Content starts

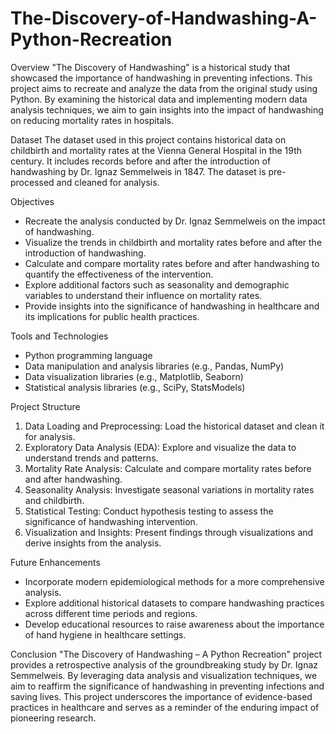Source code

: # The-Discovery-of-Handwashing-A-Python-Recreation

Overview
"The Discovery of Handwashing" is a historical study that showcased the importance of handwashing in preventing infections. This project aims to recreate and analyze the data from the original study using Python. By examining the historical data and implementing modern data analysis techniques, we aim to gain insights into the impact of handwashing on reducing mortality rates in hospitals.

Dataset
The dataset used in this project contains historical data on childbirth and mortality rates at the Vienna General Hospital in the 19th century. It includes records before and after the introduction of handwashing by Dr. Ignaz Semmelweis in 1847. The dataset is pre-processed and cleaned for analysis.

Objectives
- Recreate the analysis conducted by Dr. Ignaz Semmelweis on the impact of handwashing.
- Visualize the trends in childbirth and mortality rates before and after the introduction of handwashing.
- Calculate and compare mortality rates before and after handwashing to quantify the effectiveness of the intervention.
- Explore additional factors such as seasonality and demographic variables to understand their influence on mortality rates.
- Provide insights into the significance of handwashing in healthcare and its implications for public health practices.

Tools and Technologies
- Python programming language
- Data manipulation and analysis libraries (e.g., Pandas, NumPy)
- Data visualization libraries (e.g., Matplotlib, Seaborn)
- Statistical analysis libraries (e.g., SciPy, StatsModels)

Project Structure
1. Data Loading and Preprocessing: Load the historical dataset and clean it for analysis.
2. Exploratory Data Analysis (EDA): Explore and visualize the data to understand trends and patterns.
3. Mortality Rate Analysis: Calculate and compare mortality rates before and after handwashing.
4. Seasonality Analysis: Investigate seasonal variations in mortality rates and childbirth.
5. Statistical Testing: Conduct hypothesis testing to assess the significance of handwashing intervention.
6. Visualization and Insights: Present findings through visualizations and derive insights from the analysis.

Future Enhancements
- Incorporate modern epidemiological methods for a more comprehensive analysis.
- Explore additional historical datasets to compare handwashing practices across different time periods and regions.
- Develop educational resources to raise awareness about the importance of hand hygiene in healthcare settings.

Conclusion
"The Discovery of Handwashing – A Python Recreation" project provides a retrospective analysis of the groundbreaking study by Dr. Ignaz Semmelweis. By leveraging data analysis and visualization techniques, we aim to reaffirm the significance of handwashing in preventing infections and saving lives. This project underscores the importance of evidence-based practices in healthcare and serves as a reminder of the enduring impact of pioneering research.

Content ends

> _YOUR INSTRUCTIONS_
Write out only the lines that run from the line containing "5. Statistical Testing: Conduct" through the line containing "- Incorporate modern", both included, exactly as they appear above.

> _TASK RESULT_
5. Statistical Testing: Conduct hypothesis testing to assess the significance of handwashing intervention.
6. Visualization and Insights: Present findings through visualizations and derive insights from the analysis.

Future Enhancements
- Incorporate modern epidemiological methods for a more comprehensive analysis.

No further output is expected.